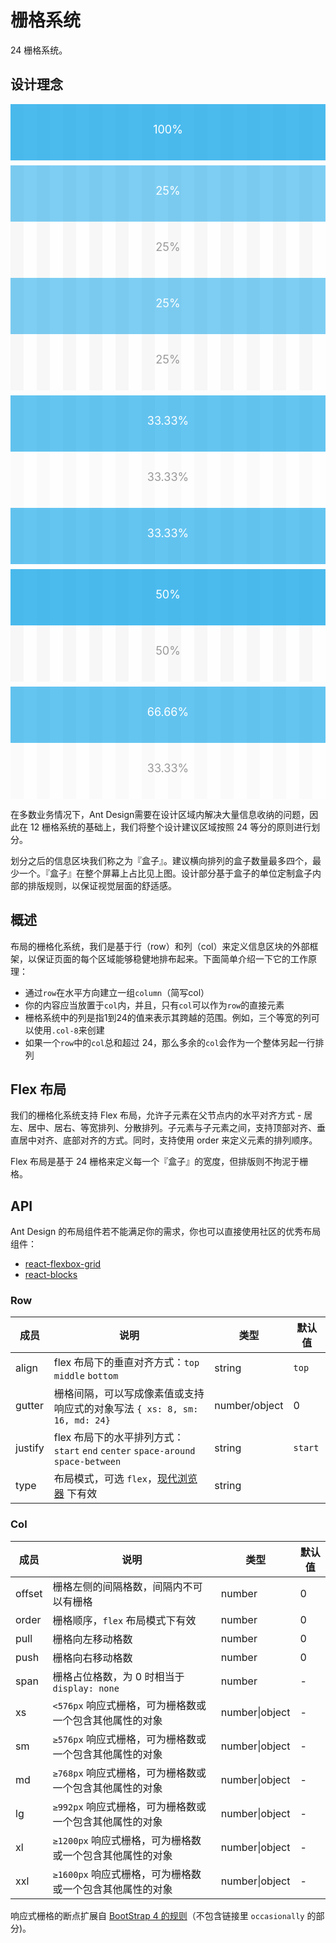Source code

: # 栅格系统

24 栅格系统。

## 设计理念

<div class="grid-demo">
<div class="ant-row demo-row">
  <div class="ant-col-24 demo-col demo-col-1">
    100%
  </div>
</div>
<div class="ant-row demo-row">
  <div class="ant-col-6 demo-col demo-col-2">
    25%
  </div>
  <div class="ant-col-6 demo-col demo-col-3">
    25%
  </div>
  <div class="ant-col-6 demo-col demo-col-2">
    25%
  </div>
  <div class="ant-col-6 demo-col demo-col-3">
    25%
  </div>
</div>
<div class="ant-row demo-row">
  <div class="ant-col-8 demo-col demo-col-4">
    33.33%
  </div>
  <div class="ant-col-8 demo-col demo-col-5">
    33.33%
  </div>
  <div class="ant-col-8 demo-col demo-col-4">
    33.33%
  </div>
</div>
<div class="ant-row demo-row">
  <div class="ant-col-12 demo-col demo-col-1">
    50%
  </div>
  <div class="ant-col-12 demo-col demo-col-3">
    50%
  </div>
</div>
<div class="ant-row demo-row">
  <div class="ant-col-16 demo-col demo-col-4">
    66.66%
  </div>
  <div class="ant-col-8 demo-col demo-col-5">
    33.33%
  </div>
</div>
</div>

<style>

.grid-demo .code-box-demo .demo-row,.grid-demo .demo-row,[id^=components-grid-demo-] .code-box-demo .demo-row,[id^=components-grid-demo-] .demo-row {
  background-image: -webkit-gradient(linear,left top,right top,color-stop(4.16666667%,#f5f5f5),color-stop(4.16666667%,transparent),color-stop(8.33333333%,transparent),color-stop(8.33333333%,#f5f5f5),color-stop(12.5%,#f5f5f5),color-stop(12.5%,transparent),color-stop(16.66666667%,transparent),color-stop(16.66666667%,#f5f5f5),color-stop(20.83333333%,#f5f5f5),color-stop(20.83333333%,transparent),color-stop(25%,transparent),color-stop(25%,#f5f5f5),color-stop(29.16666667%,#f5f5f5),color-stop(29.16666667%,transparent),color-stop(33.33333333%,transparent),color-stop(33.33333333%,#f5f5f5),color-stop(37.5%,#f5f5f5),color-stop(37.5%,transparent),color-stop(41.66666667%,transparent),color-stop(41.66666667%,#f5f5f5),color-stop(45.83333333%,#f5f5f5),color-stop(45.83333333%,transparent),color-stop(50%,transparent),color-stop(50%,#f5f5f5),color-stop(54.16666667%,#f5f5f5),color-stop(54.16666667%,transparent),color-stop(58.33333333%,transparent),color-stop(58.33333333%,#f5f5f5),color-stop(62.5%,#f5f5f5),color-stop(62.5%,transparent),color-stop(66.66666667%,transparent),color-stop(66.66666667%,#f5f5f5),color-stop(70.83333333%,#f5f5f5),color-stop(70.83333333%,transparent),color-stop(75%,transparent),color-stop(75%,#f5f5f5),color-stop(79.16666667%,#f5f5f5),color-stop(79.16666667%,transparent),color-stop(83.33333333%,transparent),color-stop(83.33333333%,#f5f5f5),color-stop(87.5%,#f5f5f5),color-stop(87.5%,transparent),color-stop(91.66666667%,transparent),color-stop(91.66666667%,#f5f5f5),color-stop(95.83333333%,#f5f5f5),color-stop(95.83333333%,transparent));
  background-image: -webkit-linear-gradient(left,#f5f5f5 4.16666667%,transparent 0,transparent 8.33333333%,#f5f5f5 0,#f5f5f5 12.5%,transparent 0,transparent 16.66666667%,#f5f5f5 0,#f5f5f5 20.83333333%,transparent 0,transparent 25%,#f5f5f5 0,#f5f5f5 29.16666667%,transparent 0,transparent 33.33333333%,#f5f5f5 0,#f5f5f5 37.5%,transparent 0,transparent 41.66666667%,#f5f5f5 0,#f5f5f5 45.83333333%,transparent 0,transparent 50%,#f5f5f5 0,#f5f5f5 54.16666667%,transparent 0,transparent 58.33333333%,#f5f5f5 0,#f5f5f5 62.5%,transparent 0,transparent 66.66666667%,#f5f5f5 0,#f5f5f5 70.83333333%,transparent 0,transparent 75%,#f5f5f5 0,#f5f5f5 79.16666667%,transparent 0,transparent 83.33333333%,#f5f5f5 0,#f5f5f5 87.5%,transparent 0,transparent 91.66666667%,#f5f5f5 0,#f5f5f5 95.83333333%,transparent 0);
  background-image: linear-gradient(90deg,#f5f5f5 4.16666667%,transparent 0,transparent 8.33333333%,#f5f5f5 0,#f5f5f5 12.5%,transparent 0,transparent 16.66666667%,#f5f5f5 0,#f5f5f5 20.83333333%,transparent 0,transparent 25%,#f5f5f5 0,#f5f5f5 29.16666667%,transparent 0,transparent 33.33333333%,#f5f5f5 0,#f5f5f5 37.5%,transparent 0,transparent 41.66666667%,#f5f5f5 0,#f5f5f5 45.83333333%,transparent 0,transparent 50%,#f5f5f5 0,#f5f5f5 54.16666667%,transparent 0,transparent 58.33333333%,#f5f5f5 0,#f5f5f5 62.5%,transparent 0,transparent 66.66666667%,#f5f5f5 0,#f5f5f5 70.83333333%,transparent 0,transparent 75%,#f5f5f5 0,#f5f5f5 79.16666667%,transparent 0,transparent 83.33333333%,#f5f5f5 0,#f5f5f5 87.5%,transparent 0,transparent 91.66666667%,#f5f5f5 0,#f5f5f5 95.83333333%,transparent 0);
  overflow: hidden;
  margin-bottom: 8px
}

.grid-demo .ant-row-flex,.grid-demo .code-box-demo .ant-row-flex,[id^=components-grid-demo-] .ant-row-flex,[id^=components-grid-demo-] .code-box-demo .ant-row-flex {
  background: #f5f5f5
}

.grid-demo .ant-row-flex>div,.grid-demo .ant-row>div,.grid-demo .code-box-demo .ant-row-flex>div,.grid-demo .code-box-demo .ant-row>div,[id^=components-grid-demo-] .ant-row-flex>div,[id^=components-grid-demo-] .ant-row>div,[id^=components-grid-demo-] .code-box-demo .ant-row-flex>div,[id^=components-grid-demo-] .code-box-demo .ant-row>div {
  padding: 5px 0;
  text-align: center;
  border-radius: 0;
  min-height: 30px;
  margin-top: 8px;
  margin-bottom: 8px;
  color: #fff
}

.grid-demo .code-box-demo .ant-row-flex>div:not(.gutter-row),.grid-demo .code-box-demo .ant-row>div:not(.gutter-row),[id^=components-grid-demo-] .code-box-demo .ant-row-flex>div:not(.gutter-row),[id^=components-grid-demo-] .code-box-demo .ant-row>div:not(.gutter-row) {
  background: #00a0e9;
  padding: 16px 0
}

.grid-demo .code-box-demo .ant-row-flex>div:not(.gutter-row):nth-child(odd),.grid-demo .code-box-demo .ant-row>div:not(.gutter-row):nth-child(odd),[id^=components-grid-demo-] .code-box-demo .ant-row-flex>div:not(.gutter-row):nth-child(odd),[id^=components-grid-demo-] .code-box-demo .ant-row>div:not(.gutter-row):nth-child(odd) {
  background: rgba(0,160,233,.7)
}

.grid-demo .ant-row .demo-col,.grid-demo .code-box-demo .ant-row .demo-col,[id^=components-grid-demo-] .ant-row .demo-col,[id^=components-grid-demo-] .code-box-demo .ant-row .demo-col {
  text-align: center;
  padding: 30px 0;
  color: #fff;
  font-size: 18px;
  border: none;
  margin-top: 0;
  margin-bottom: 0
}

.grid-demo .ant-row .demo-col-1,[id^=components-grid-demo-] .ant-row .demo-col-1 {
  background: rgba(0,160,233,.7)
}

.grid-demo .ant-row .demo-col-2,.grid-demo .code-box-demo .ant-row .demo-col-2,[id^=components-grid-demo-] .ant-row .demo-col-2,[id^=components-grid-demo-] .code-box-demo .ant-row .demo-col-2 {
  background: rgba(0,160,233,.5)
}

.grid-demo .ant-row .demo-col-3,.grid-demo .code-box-demo .ant-row .demo-col-3,[id^=components-grid-demo-] .ant-row .demo-col-3,[id^=components-grid-demo-] .code-box-demo .ant-row .demo-col-3 {
  background: hsla(0,0%,100%,.2);
  color: #999
}

.grid-demo .ant-row .demo-col-4,.grid-demo .code-box-demo .ant-row .demo-col-4,[id^=components-grid-demo-] .ant-row .demo-col-4,[id^=components-grid-demo-] .code-box-demo .ant-row .demo-col-4 {
  background: rgba(0,160,233,.6)
}

.grid-demo .ant-row .demo-col-5,.grid-demo .code-box-demo .ant-row .demo-col-5,[id^=components-grid-demo-] .ant-row .demo-col-5,[id^=components-grid-demo-] .code-box-demo .ant-row .demo-col-5 {
  background: hsla(0,0%,100%,.5);
  color: #999
}

.grid-demo .code-box-demo .height-100,[id^=components-grid-demo-] .code-box-demo .height-100 {
  height: 100px;
  line-height: 100px
}

.grid-demo .code-box-demo .height-50,[id^=components-grid-demo-] .code-box-demo .height-50 {
  height: 50px;
  line-height: 50px
}

.grid-demo .code-box-demo .height-120,[id^=components-grid-demo-] .code-box-demo .height-120 {
  height: 120px;
  line-height: 120px
}

.grid-demo .code-box-demo .height-80,[id^=components-grid-demo-] .code-box-demo .height-80 {
  height: 80px;
  line-height: 80px
}
</style> 

在多数业务情况下，Ant Design需要在设计区域内解决大量信息收纳的问题，因此在 12 栅格系统的基础上，我们将整个设计建议区域按照 24 等分的原则进行划分。

划分之后的信息区块我们称之为『盒子』。建议横向排列的盒子数量最多四个，最少一个。『盒子』在整个屏幕上占比见上图。设计部分基于盒子的单位定制盒子内部的排版规则，以保证视觉层面的舒适感。

## 概述

布局的栅格化系统，我们是基于行（row）和列（col）来定义信息区块的外部框架，以保证页面的每个区域能够稳健地排布起来。下面简单介绍一下它的工作原理：

- 通过`row`在水平方向建立一组`column`（简写col）
- 你的内容应当放置于`col`内，并且，只有`col`可以作为`row`的直接元素
- 栅格系统中的列是指1到24的值来表示其跨越的范围。例如，三个等宽的列可以使用`.col-8`来创建
- 如果一个`row`中的`col`总和超过 24，那么多余的`col`会作为一个整体另起一行排列

## Flex 布局

我们的栅格化系统支持 Flex 布局，允许子元素在父节点内的水平对齐方式 - 居左、居中、居右、等宽排列、分散排列。子元素与子元素之间，支持顶部对齐、垂直居中对齐、底部对齐的方式。同时，支持使用 order 来定义元素的排列顺序。

Flex 布局是基于 24 栅格来定义每一个『盒子』的宽度，但排版则不拘泥于栅格。

## API

Ant Design 的布局组件若不能满足你的需求，你也可以直接使用社区的优秀布局组件：

- [react-flexbox-grid](http://roylee0704.github.io/react-flexbox-grid/)
- [react-blocks](https://github.com/whoisandy/react-blocks/)

### Row

| 成员 | 说明 | 类型 | 默认值 |
| --- | --- | --- | --- |
| align | flex 布局下的垂直对齐方式：`top` `middle` `bottom` | string | `top` |
| gutter | 栅格间隔，可以写成像素值或支持响应式的对象写法 `{ xs: 8, sm: 16, md: 24}` | number/object | 0 |
| justify | flex 布局下的水平排列方式：`start` `end` `center` `space-around` `space-between` | string | `start` |
| type | 布局模式，可选 `flex`，[现代浏览器](http://caniuse.com/#search=flex) 下有效 | string |  |

### Col

| 成员 | 说明 | 类型 | 默认值 |
| --- | --- | --- | --- |
| offset | 栅格左侧的间隔格数，间隔内不可以有栅格 | number | 0 |
| order | 栅格顺序，`flex` 布局模式下有效 | number | 0 |
| pull | 栅格向左移动格数 | number | 0 |
| push | 栅格向右移动格数 | number | 0 |
| span | 栅格占位格数，为 0 时相当于 `display: none` | number | - |
| xs | `<576px` 响应式栅格，可为栅格数或一个包含其他属性的对象 | number\|object | - |
| sm | `≥576px` 响应式栅格，可为栅格数或一个包含其他属性的对象 | number\|object | - |
| md | `≥768px` 响应式栅格，可为栅格数或一个包含其他属性的对象 | number\|object | - |
| lg | `≥992px` 响应式栅格，可为栅格数或一个包含其他属性的对象 | number\|object | - |
| xl | `≥1200px` 响应式栅格，可为栅格数或一个包含其他属性的对象 | number\|object | - |
| xxl | `≥1600px` 响应式栅格，可为栅格数或一个包含其他属性的对象 | number\|object | - |

响应式栅格的断点扩展自 [BootStrap 4 的规则](https://getbootstrap.com/docs/4.0/layout/overview/#responsive-breakpoints)（不包含链接里 `occasionally` 的部分)。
++++
__Problem details__: Work out how many lines in the listing contain "rgba", then write down that number and nothing else.

__Response below__: 4